> **What the task requires**: In the listing below, find each line that holds "reachability" and list it.

> **Raw data**:
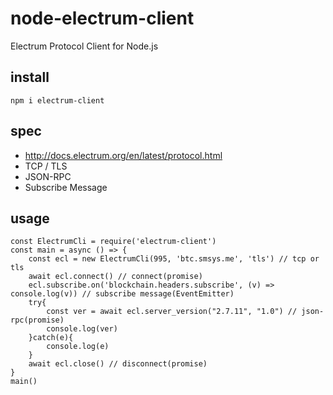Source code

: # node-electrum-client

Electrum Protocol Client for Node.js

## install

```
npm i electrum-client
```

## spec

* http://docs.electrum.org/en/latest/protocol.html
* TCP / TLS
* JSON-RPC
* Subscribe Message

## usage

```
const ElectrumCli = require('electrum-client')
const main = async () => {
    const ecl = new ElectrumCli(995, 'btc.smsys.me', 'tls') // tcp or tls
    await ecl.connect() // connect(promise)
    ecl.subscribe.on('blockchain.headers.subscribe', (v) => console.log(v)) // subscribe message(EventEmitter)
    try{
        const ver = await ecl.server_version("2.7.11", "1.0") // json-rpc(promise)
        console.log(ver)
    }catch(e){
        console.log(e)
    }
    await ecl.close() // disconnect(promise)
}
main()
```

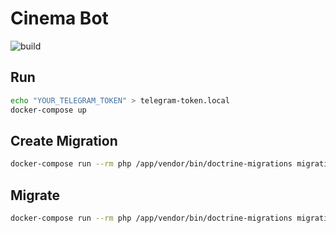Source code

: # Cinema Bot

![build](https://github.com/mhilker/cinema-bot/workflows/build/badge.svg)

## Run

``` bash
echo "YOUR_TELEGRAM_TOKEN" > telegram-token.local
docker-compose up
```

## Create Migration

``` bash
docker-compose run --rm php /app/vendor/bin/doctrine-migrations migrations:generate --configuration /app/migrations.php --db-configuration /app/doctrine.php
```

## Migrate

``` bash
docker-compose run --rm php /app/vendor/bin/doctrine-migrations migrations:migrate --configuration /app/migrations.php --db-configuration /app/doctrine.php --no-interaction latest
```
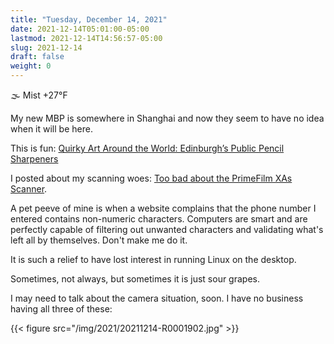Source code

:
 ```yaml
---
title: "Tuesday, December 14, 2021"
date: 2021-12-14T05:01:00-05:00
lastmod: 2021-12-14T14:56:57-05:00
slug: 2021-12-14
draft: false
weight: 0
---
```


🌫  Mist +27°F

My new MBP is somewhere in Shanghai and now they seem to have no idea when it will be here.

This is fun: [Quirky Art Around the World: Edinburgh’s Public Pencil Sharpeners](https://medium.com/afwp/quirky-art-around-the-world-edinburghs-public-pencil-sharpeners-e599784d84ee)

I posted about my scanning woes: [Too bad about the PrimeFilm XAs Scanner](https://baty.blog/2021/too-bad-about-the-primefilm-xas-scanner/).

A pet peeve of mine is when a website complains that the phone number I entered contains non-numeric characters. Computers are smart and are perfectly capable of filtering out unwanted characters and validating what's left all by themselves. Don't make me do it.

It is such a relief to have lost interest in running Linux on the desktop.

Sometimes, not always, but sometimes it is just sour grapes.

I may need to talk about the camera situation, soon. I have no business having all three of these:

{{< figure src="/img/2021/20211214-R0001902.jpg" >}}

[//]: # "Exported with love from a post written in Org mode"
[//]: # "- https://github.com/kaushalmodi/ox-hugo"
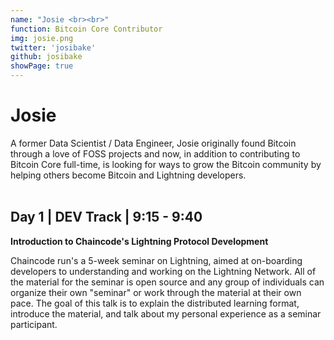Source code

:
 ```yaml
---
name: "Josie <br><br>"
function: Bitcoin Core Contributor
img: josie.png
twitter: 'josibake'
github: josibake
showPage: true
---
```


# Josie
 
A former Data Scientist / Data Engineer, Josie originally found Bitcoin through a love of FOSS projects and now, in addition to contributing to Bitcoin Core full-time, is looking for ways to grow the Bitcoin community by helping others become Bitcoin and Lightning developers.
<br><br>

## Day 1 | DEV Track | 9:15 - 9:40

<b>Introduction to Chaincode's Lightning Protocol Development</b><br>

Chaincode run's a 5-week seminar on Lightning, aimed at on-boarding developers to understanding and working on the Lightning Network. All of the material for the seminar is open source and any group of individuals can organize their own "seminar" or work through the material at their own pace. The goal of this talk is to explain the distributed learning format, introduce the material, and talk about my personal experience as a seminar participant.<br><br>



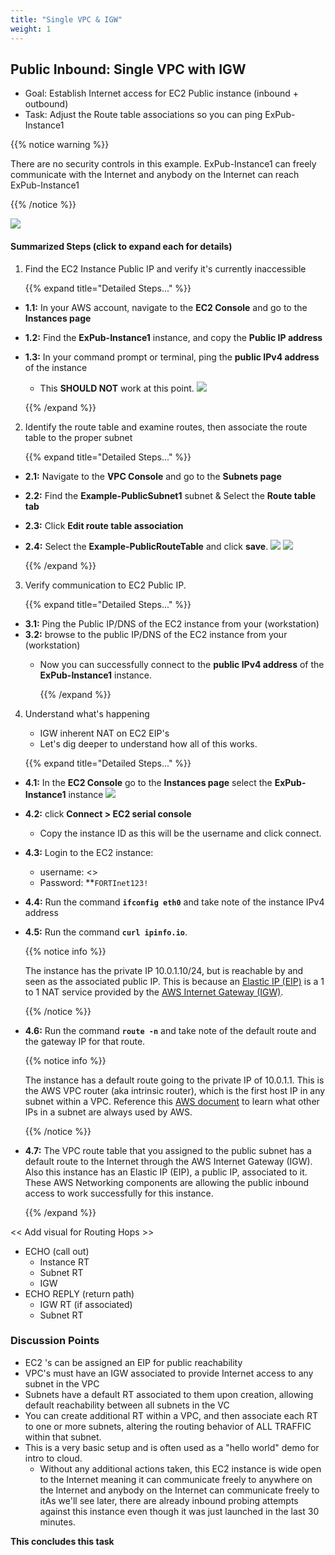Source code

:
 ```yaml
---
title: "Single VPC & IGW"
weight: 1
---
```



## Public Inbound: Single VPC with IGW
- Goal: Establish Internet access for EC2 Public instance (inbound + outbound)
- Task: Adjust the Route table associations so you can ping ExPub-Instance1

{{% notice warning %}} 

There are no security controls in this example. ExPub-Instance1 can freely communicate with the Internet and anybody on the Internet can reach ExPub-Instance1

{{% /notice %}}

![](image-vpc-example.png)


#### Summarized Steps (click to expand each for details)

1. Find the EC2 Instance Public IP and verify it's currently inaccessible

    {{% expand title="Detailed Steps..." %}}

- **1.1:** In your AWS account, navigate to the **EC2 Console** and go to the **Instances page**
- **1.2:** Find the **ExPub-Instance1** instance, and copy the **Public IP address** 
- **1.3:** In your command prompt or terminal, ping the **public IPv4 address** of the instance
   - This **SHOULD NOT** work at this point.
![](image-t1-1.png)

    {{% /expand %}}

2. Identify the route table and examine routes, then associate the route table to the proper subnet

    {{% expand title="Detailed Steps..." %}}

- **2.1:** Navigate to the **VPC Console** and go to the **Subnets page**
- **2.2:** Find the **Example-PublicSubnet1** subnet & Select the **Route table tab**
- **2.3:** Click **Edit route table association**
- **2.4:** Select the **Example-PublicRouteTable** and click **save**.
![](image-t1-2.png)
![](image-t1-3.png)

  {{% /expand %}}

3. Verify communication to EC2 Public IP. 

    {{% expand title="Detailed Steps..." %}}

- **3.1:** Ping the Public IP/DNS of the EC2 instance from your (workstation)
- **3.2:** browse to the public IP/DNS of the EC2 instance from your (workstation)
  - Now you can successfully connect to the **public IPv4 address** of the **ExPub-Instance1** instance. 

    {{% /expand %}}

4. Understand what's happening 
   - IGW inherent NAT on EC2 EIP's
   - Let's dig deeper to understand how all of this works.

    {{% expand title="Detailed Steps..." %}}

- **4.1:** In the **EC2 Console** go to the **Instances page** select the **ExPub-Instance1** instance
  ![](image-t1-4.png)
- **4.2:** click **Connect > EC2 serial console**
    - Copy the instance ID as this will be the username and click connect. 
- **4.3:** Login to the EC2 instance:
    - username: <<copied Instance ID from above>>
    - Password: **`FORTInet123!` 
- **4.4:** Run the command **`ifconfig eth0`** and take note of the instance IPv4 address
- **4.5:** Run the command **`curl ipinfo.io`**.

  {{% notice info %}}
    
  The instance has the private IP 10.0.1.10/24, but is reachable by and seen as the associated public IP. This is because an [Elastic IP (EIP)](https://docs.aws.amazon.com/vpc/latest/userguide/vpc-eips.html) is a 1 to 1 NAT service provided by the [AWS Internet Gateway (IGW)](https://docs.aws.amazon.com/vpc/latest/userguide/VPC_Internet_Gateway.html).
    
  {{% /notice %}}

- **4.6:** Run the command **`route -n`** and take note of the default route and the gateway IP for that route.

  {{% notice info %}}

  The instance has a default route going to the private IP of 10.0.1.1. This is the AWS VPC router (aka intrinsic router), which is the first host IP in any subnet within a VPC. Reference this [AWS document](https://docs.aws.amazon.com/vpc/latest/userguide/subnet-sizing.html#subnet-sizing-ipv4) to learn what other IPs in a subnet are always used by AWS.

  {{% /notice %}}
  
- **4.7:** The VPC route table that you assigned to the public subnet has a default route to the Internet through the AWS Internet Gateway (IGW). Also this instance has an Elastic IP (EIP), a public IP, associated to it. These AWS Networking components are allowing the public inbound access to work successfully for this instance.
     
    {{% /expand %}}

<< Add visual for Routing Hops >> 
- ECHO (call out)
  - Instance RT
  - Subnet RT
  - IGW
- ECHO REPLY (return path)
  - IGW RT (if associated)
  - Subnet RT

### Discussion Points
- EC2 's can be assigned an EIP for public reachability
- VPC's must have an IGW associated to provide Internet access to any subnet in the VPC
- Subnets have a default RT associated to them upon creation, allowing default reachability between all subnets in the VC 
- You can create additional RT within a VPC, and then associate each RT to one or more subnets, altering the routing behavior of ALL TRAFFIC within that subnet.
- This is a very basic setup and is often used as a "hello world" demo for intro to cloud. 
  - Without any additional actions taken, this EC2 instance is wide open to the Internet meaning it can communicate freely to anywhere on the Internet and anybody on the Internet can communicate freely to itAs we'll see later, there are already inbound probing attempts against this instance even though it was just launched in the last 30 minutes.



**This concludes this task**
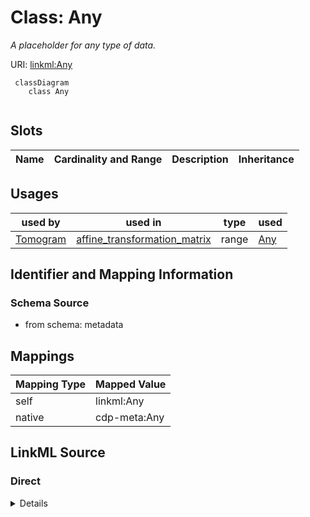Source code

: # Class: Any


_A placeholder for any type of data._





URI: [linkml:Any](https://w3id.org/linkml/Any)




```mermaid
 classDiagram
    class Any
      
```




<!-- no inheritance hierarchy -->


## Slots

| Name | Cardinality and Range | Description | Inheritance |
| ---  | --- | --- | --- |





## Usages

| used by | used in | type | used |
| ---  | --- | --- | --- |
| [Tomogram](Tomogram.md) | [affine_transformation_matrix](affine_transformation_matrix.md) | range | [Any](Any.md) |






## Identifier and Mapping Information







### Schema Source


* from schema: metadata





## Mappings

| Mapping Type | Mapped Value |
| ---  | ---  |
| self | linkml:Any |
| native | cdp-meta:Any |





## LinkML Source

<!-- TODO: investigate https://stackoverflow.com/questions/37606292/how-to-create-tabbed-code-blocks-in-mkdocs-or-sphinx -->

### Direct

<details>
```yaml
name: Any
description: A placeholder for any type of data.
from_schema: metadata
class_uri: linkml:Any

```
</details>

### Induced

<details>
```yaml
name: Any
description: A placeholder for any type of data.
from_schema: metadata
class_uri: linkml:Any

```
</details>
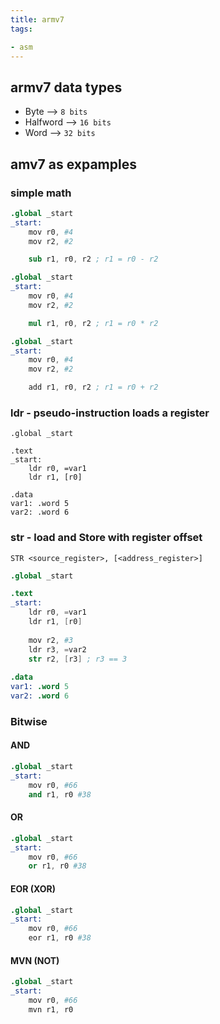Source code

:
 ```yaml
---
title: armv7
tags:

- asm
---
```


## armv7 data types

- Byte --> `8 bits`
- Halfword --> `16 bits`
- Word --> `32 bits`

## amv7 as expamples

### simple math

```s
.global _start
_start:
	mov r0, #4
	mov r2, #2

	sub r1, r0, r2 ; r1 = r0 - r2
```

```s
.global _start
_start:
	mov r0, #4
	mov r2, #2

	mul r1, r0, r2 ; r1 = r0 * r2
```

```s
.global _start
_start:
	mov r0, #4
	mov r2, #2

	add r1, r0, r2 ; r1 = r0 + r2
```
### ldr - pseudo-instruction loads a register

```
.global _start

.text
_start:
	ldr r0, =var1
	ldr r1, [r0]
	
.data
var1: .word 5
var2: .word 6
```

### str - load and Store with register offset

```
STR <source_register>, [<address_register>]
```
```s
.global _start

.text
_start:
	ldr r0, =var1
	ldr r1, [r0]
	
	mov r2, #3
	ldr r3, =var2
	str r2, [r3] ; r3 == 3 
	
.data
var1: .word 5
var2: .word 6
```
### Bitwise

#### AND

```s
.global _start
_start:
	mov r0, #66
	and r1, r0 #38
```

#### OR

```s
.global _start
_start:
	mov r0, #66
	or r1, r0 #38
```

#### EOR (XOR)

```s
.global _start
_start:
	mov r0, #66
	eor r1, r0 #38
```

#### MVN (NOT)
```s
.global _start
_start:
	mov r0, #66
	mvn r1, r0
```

> **Response**:
- EC2 's can be assigned an EIP for public reachability
- Subnets have a default RT associated to them upon creation, allowing default reachability between all subnets in the VC 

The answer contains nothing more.